Dica de Filme

O Senhor das Armas
2005
Direção: Andrew Niccol


"Há mais de 550 milhões de armas de fogo em circulação no mundo. Uma arma para cada 12 pessoas no planeta. A única pergunta é: como armaremos as outras 11!"

Numa época que os conflitos bélicos estão virando a expressão máxima de nossa irracionalidade, mas, ao mesmo tempo, estão ficando cada vez mais "pop's", uma das melhores coisas a fazer é assistir uma produção que se aproveita bem desse nosso cinismo para cuspir na cara algumas verdades sobre o famigerado comércio de armas. "O Senhor das Armas" nos oferece munição (perdão o trocadilho) para diálogos sobre o assunto, e mesmo assim não é uma experiência cinematográfica chata ou partidária.

O início do filme acompanha a confecção de uma bala, e sua consecutiva "viagem" de forma clandestina, até atingir a cabeça de um menino, que está lutando numa dessas guerras civis que vemos pela TV, enquanto jantamos no conforto do lar. Já, diante dessa sequência, podemos perceber duas palavras-chaves na produção: ironia e criatividade. É notório o uso de frases de efeito em filmes norte-americanos, e, realmente, são bastante irritantes. Aqui, não. Essas frases servem como elo entre as cenas, como uma explicação adicional (mas, nunca vazia) a respeito do universo que ronda o personagem principal.

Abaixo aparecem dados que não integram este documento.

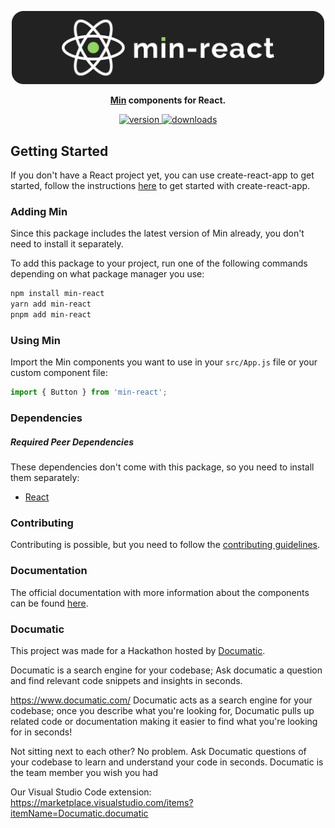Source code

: <p align="center">
  <img src="./assets/banner.png" alt="min-react" width="500" />
</p>

<p align="center">
  <b><a href="http://mincss.com/">Min</a> components for React.</b>
</p>

<p align="center">
  <a href="https://www.npmjs.com/package/min-react">
    <img src="https://img.shields.io/npm/v/min-react.svg" alt="version" />
  </a>
  <a href="https://npmjs.org/package/min-react">
    <img src="https://img.shields.io/npm/dm/min-react.svg" alt="downloads" />
  </a>
</p>

## Getting Started

If you don't have a React project yet, you can use create-react-app to get started, follow the instructions [here](https://create-react-app.dev/docs/getting-started/) to get started with create-react-app.

### Adding Min

Since this package includes the latest version of Min already, you don't need to install it separately.

To add this package to your project, run one of the following commands depending on what package manager you use:

```sh
npm install min-react
yarn add min-react
pnpm add min-react
```

### Using Min

Import the Min components you want to use in your `src/App.js` file or your custom component file:

```js
import { Button } from 'min-react';
```

### Dependencies

##### Required Peer Dependencies

These dependencies don't come with this package, so you need to install them separately:

* [React](https://reactjs.org/)

### Contributing

Contributing is possible, but you need to follow the [contributing guidelines](https://github.com/Iliannnn/min-react/blob/main/CONTRIBUTING.md).

### Documentation

The official documentation with more information about the components can be found [here](https://min-react.iliannnn.xyz/).

### Documatic

This project was made for a Hackathon hosted by [Documatic](https://www.documatic.com/).

Documatic is a search engine for your codebase; Ask documatic a question and find relevant code snippets and insights in seconds.

https://www.documatic.com/
Documatic acts as a search engine for your codebase; once you describe what you're looking for, Documatic pulls up related code or documentation making it easier to find what you're looking for in seconds!

Not sitting next to each other? No problem. Ask Documatic questions of your codebase to learn and understand your code in seconds. Documatic is the team member you wish you had

Our Visual Studio Code extension: https://marketplace.visualstudio.com/items?itemName=Documatic.documatic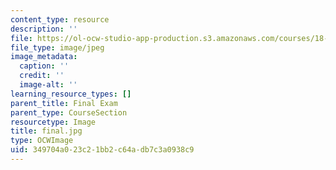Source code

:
 ```yaml
---
content_type: resource
description: ''
file: https://ol-ocw-studio-app-production.s3.amazonaws.com/courses/18-03sc-differential-equations-fall-2011/349704a023c21bb2c64adb7c3a0938c9_final.jpg
file_type: image/jpeg
image_metadata:
  caption: ''
  credit: ''
  image-alt: ''
learning_resource_types: []
parent_title: Final Exam
parent_type: CourseSection
resourcetype: Image
title: final.jpg
type: OCWImage
uid: 349704a0-23c2-1bb2-c64a-db7c3a0938c9
---
```

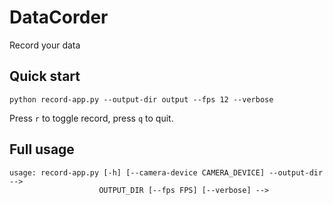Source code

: # DataCorder

Record your data

## Quick start

```shell
python record-app.py --output-dir output --fps 12 --verbose
```

Press `r` to toggle record, press `q` to quit.

## Full usage

```shell
usage: record-app.py [-h] [--camera-device CAMERA_DEVICE] --output-dir -->
					OUTPUT_DIR [--fps FPS] [--verbose] -->
```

Por falar nele, trata-se de Yuri Orlov, que se encarregará da ironia já citada. Sua noção de mundo baseia-se em quanto pode lucrar com o que estiver a seu alcance, sem se preocupar com qualquer implicação moral nisso. É pensando assim, que parte para o ramo de venda de armas de fogo, mas, não para gangues, que segundo ele, é um "mercado pequeno". Ele passa a comercializar com países inteiros! É bom lembrar que essa época retratada no filme é o início dos anos 80, com a Guerra Fria ainda como uma realidade que apavorava as nações. "Um ambiente proveitoso", diria Orlov.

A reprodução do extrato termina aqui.